Dataset records section start
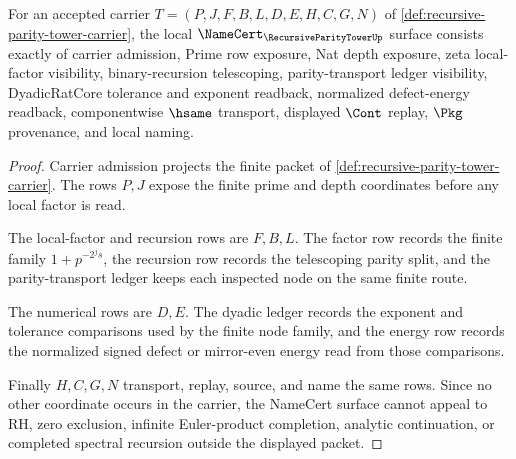 \begin{theorem}
\label{thm:recursive-parity-tower-namecert-obligations}
For an accepted carrier $T=(P,J,F,B,L,D,E,H,C,G,N)$ of \autoref{def:recursive-parity-tower-carrier}, the local $\NameCert_{\RecursiveParityTowerUp}$ surface consists exactly of carrier admission, Prime row exposure, Nat depth exposure, zeta local-factor visibility, binary-recursion telescoping, parity-transport ledger visibility, DyadicRatCore tolerance and exponent readback, normalized defect-energy readback, componentwise $\hsame$ transport, displayed $\Cont$ replay, $\Pkg$ provenance, and local naming.
\end{theorem}
\begin{proof}
Carrier admission projects the finite packet of \autoref{def:recursive-parity-tower-carrier}. The rows $P,J$ expose the finite prime and depth coordinates before any local factor is read.

The local-factor and recursion rows are $F,B,L$. The factor row records the finite family $1+p^{-2^j s}$, the recursion row records the telescoping parity split, and the parity-transport ledger keeps each inspected node on the same finite route.

The numerical rows are $D,E$. The dyadic ledger records the exponent and tolerance comparisons used by the finite node family, and the energy row records the normalized signed defect or mirror-even energy read from those comparisons.

Finally $H,C,G,N$ transport, replay, source, and name the same rows. Since no other coordinate occurs in the carrier, the NameCert surface cannot appeal to RH, zero exclusion, infinite Euler-product completion, analytic continuation, or completed spectral recursion outside the displayed packet.
\end{proof}

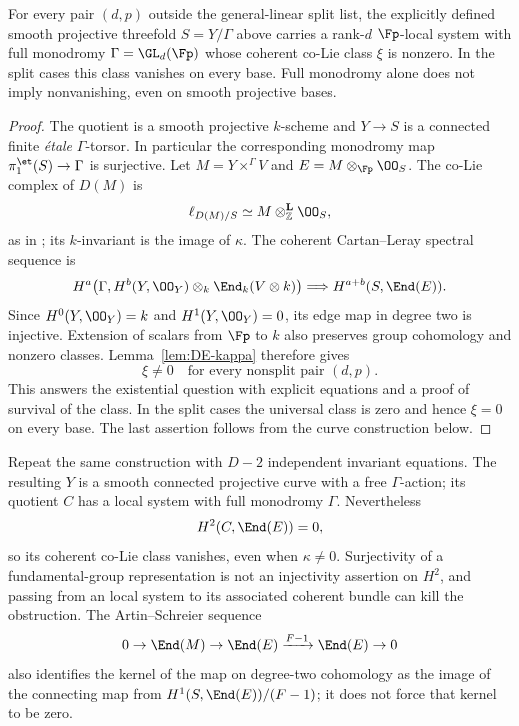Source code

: \begin{theorem}\label{thm:DE-coherent-obstruction}
For every pair $(d,p)$ outside the general-linear split list, the explicitly defined smooth projective threefold $S=Y/\Gamma$ above carries a rank-$d$ \etale $\Fp$-local system with full monodromy $\Gamma=\GL_d(\Fp)$ whose coherent co-Lie class $\xi$ is nonzero.  In the split cases this class vanishes on every base.  Full monodromy alone does not imply nonvanishing, even on smooth projective bases.
\end{theorem}
\begin{proof}
The quotient is a smooth projective $k$-scheme and $Y\to S$ is a connected finite \emph{\'etale} $\Gamma$-torsor.  In particular the corresponding monodromy map $\pi_1^{\et}(S)\to\Gamma$ is surjective.  Let $M=Y\times^\Gamma V$ and $E=M\otimes_{\Fp}\OO_S$.  The co-Lie complex of $D(M)$ is
\[
 \ell_{D(M)/S}\simeq M\otimes^{\mathbf L}_{\mathbb Z}\OO_S,
\]
as in \cite[Proposition~B.4]{BerghRydh2019}; its $k$-invariant is the image of $\kappa$.  The coherent Cartan--Leray spectral sequence is
\[
 H^a\bigl(\Gamma,H^b(Y,\OO_Y)\otimes_k\End_k(V\otimes k)\bigr)
       \Longrightarrow H^{a+b}(S,\End(E)).
\]
Since $H^0(Y,\OO_Y)=k$ and $H^1(Y,\OO_Y)=0$, its edge map in degree two is injective.  Extension of scalars from $\Fp$ to $k$ also preserves group cohomology and nonzero classes.  Lemma~\ref{lem:DE-kappa} therefore gives
\[
 \xi\ne0\quad\text{for every nonsplit pair }(d,p).
\]
This answers the existential question with explicit equations and a proof of survival of the class.  In the split cases the universal class is zero and hence $\xi=0$ on every base.  The last assertion follows from the curve construction below.
\end{proof}

\begin{remark}\label{rem:DE-universal-negative}
Repeat the same construction with $D-2$ independent invariant equations.  The resulting $Y$ is a smooth connected projective curve with a free $\Gamma$-action; its quotient $C$ has a local system with full monodromy $\Gamma$.  Nevertheless
\[
 H^2(C,\End(E))=0,
\]
so its coherent co-Lie class vanishes, even when $\kappa\ne0$.  Surjectivity of a fundamental-group representation is not an injectivity assertion on $H^2$, and passing from an \etale local system to its associated coherent bundle can kill the obstruction.  The Artin--Schreier sequence
\[
 0\to\End(M)\to\End(E)\xrightarrow{F-1}\End(E)\to0
\]
also identifies the kernel of the map on degree-two cohomology as the image of the connecting map from $H^1(S,\End(E))/(F-1)$; it does not force that kernel to be zero.
\end{remark}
Dataset records section end
Please return the listing above exactly and leave every picture out.

== Result ==
 \begin{theorem}
\label{thm:recursive-parity-tower-namecert-obligations}
For an accepted carrier $T=(P,J,F,B,L,D,E,H,C,G,N)$ of \autoref{def:recursive-parity-tower-carrier}, the local $\NameCert_{\RecursiveParityTowerUp}$ surface consists exactly of carrier admission, Prime row exposure, Nat depth exposure, zeta local-factor visibility, binary-recursion telescoping, parity-transport ledger visibility, DyadicRatCore tolerance and exponent readback, normalized defect-energy readback, componentwise $\hsame$ transport, displayed $\Cont$ replay, $\Pkg$ provenance, and local naming.
\end{theorem}
\begin{proof}
Carrier admission projects the finite packet of \autoref{def:recursive-parity-tower-carrier}. The rows $P,J$ expose the finite prime and depth coordinates before any local factor is read.

The local-factor and recursion rows are $F,B,L$. The factor row records the finite family $1+p^{-2^j s}$, the recursion row records the telescoping parity split, and the parity-transport ledger keeps each inspected node on the same finite route.

The numerical rows are $D,E$. The dyadic ledger records the exponent and tolerance comparisons used by the finite node family, and the energy row records the normalized signed defect or mirror-even energy read from those comparisons.

Finally $H,C,G,N$ transport, replay, source, and name the same rows. Since no other coordinate occurs in the carrier, the NameCert surface cannot appeal to RH, zero exclusion, infinite Euler-product completion, analytic continuation, or completed spectral recursion outside the displayed packet.
\end{proof}

Source code

: \begin{theorem}\label{thm:DE-coherent-obstruction}
For every pair $(d,p)$ outside the general-linear split list, the explicitly defined smooth projective threefold $S=Y/\Gamma$ above carries a rank-$d$ \etale $\Fp$-local system with full monodromy $\Gamma=\GL_d(\Fp)$ whose coherent co-Lie class $\xi$ is nonzero.  In the split cases this class vanishes on every base.  Full monodromy alone does not imply nonvanishing, even on smooth projective bases.
\end{theorem}
\begin{proof}
The quotient is a smooth projective $k$-scheme and $Y\to S$ is a connected finite \emph{\'etale} $\Gamma$-torsor.  In particular the corresponding monodromy map $\pi_1^{\et}(S)\to\Gamma$ is surjective.  Let $M=Y\times^\Gamma V$ and $E=M\otimes_{\Fp}\OO_S$.  The co-Lie complex of $D(M)$ is
\[
 \ell_{D(M)/S}\simeq M\otimes^{\mathbf L}_{\mathbb Z}\OO_S,
\]
as in \cite[Proposition~B.4]{BerghRydh2019}; its $k$-invariant is the image of $\kappa$.  The coherent Cartan--Leray spectral sequence is
\[
 H^a\bigl(\Gamma,H^b(Y,\OO_Y)\otimes_k\End_k(V\otimes k)\bigr)
       \Longrightarrow H^{a+b}(S,\End(E)).
\]
Since $H^0(Y,\OO_Y)=k$ and $H^1(Y,\OO_Y)=0$, its edge map in degree two is injective.  Extension of scalars from $\Fp$ to $k$ also preserves group cohomology and nonzero classes.  Lemma~\ref{lem:DE-kappa} therefore gives
\[
 \xi\ne0\quad\text{for every nonsplit pair }(d,p).
\]
This answers the existential question with explicit equations and a proof of survival of the class.  In the split cases the universal class is zero and hence $\xi=0$ on every base.  The last assertion follows from the curve construction below.
\end{proof}

\begin{remark}\label{rem:DE-universal-negative}
Repeat the same construction with $D-2$ independent invariant equations.  The resulting $Y$ is a smooth connected projective curve with a free $\Gamma$-action; its quotient $C$ has a local system with full monodromy $\Gamma$.  Nevertheless
\[
 H^2(C,\End(E))=0,
\]
so its coherent co-Lie class vanishes, even when $\kappa\ne0$.  Surjectivity of a fundamental-group representation is not an injectivity assertion on $H^2$, and passing from an \etale local system to its associated coherent bundle can kill the obstruction.  The Artin--Schreier sequence
\[
 0\to\End(M)\to\End(E)\xrightarrow{F-1}\End(E)\to0
\]
also identifies the kernel of the map on degree-two cohomology as the image of the connecting map from $H^1(S,\End(E))/(F-1)$; it does not force that kernel to be zero.
\end{remark}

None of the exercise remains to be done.